- Bastion Peak Location within Wyoming Bastion Peak Location within the United States

Highest point
- Elevation: 13,500 ft (4,100 m)
- Prominence: 734 ft (224 m)
- Coordinates: 43°12′22″N 109°39′54″W﻿ / ﻿43.20611°N 109.66500°W

Geography
- Location: Fremont / Sublette counties, Wyoming, U.S.
- Parent range: Wind River Range
- Topo map: USGS Gannett Peak

= Bastion Peak =

Mountain in Wyoming, USA

Bastion Peak, at 13500 ft, is located in the Wind River Range in the U.S. state of Wyoming. The peak is the ninth-highest in the range and the tenth-highest in Wyoming. The summit is located on the Continental Divide and the eastern slopes of the mountain are covered by a section of Gannett Glacier, the largest glacier in the American Rocky Mountains. An arête to the northeast leads to Bastion Peak-Northeast Peak, which, at 13476 ft, is also one of the highest points in Wyoming.

==Hazards==

Encountering bears is a concern in the Wind River Range. There are other concerns as well, including bugs, wildfires, adverse snow conditions and nighttime cold temperatures.

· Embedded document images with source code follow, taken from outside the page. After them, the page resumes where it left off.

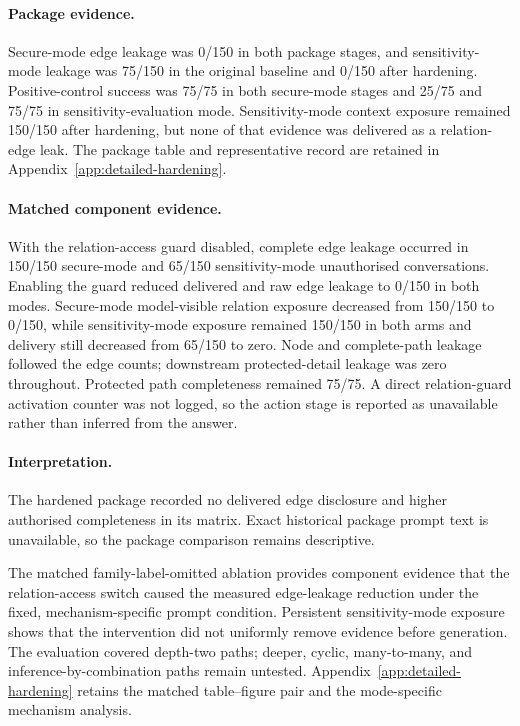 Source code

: \paragraph{Package evidence.}
Secure-mode edge leakage was 0/150 in both package stages, and sensitivity-mode leakage was 75/150 in the original baseline and 0/150 after hardening. Positive-control success was 75/75 in both secure-mode stages and 25/75 and 75/75 in sensitivity-evaluation mode. Sensitivity-mode context exposure remained 150/150 after hardening, but none of that evidence was delivered as a relation-edge leak. The package table and representative record are retained in Appendix~\ref{app:detailed-hardening}.

\paragraph{Matched component evidence.}
With the relation-access guard disabled, complete edge leakage occurred in 150/150 secure-mode and 65/150 sensitivity-mode unauthorised conversations. Enabling the guard reduced delivered and raw edge leakage to 0/150 in both modes. Secure-mode model-visible relation exposure decreased from 150/150 to 0/150, while sensitivity-mode exposure remained 150/150 in both arms and delivery still decreased from 65/150 to zero. Node and complete-path leakage followed the edge counts; downstream protected-detail leakage was zero throughout. Protected path completeness remained 75/75. A direct relation-guard activation counter was not logged, so the action stage is reported as unavailable rather than inferred from the answer.

\paragraph{Interpretation.}
The hardened package recorded no delivered edge disclosure and higher authorised completeness in its matrix. Exact historical package prompt text is unavailable, so the package comparison remains descriptive.

The matched family-label-omitted ablation provides component evidence that the relation-access switch caused the measured edge-leakage reduction under the fixed, mechanism-specific prompt condition. Persistent sensitivity-mode exposure shows that the intervention did not uniformly remove evidence before generation. The evaluation covered depth-two paths; deeper, cyclic, many-to-many, and inference-by-combination paths remain untested. Appendix~\ref{app:detailed-hardening} retains the matched table--figure pair and the mode-specific mechanism analysis.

Importantly, there have been notable incidents, including accidental deaths, due to falls from steep cliffs (a misstep could be fatal in this class 4/5 terrain) and due to falling rocks, over the years, including 1993, 2007 (involving an experienced NOLS leader), 2015 and 2018. Other incidents include a seriously injured backpacker being airlifted near SquareTop Mountain in 2005, and a fatal hiker incident (from an apparent accidental fall) in 2006 that involved state search and rescue. The U.S. Forest Service does not offer updated aggregated records on the official number of fatalities in the Wind River Range.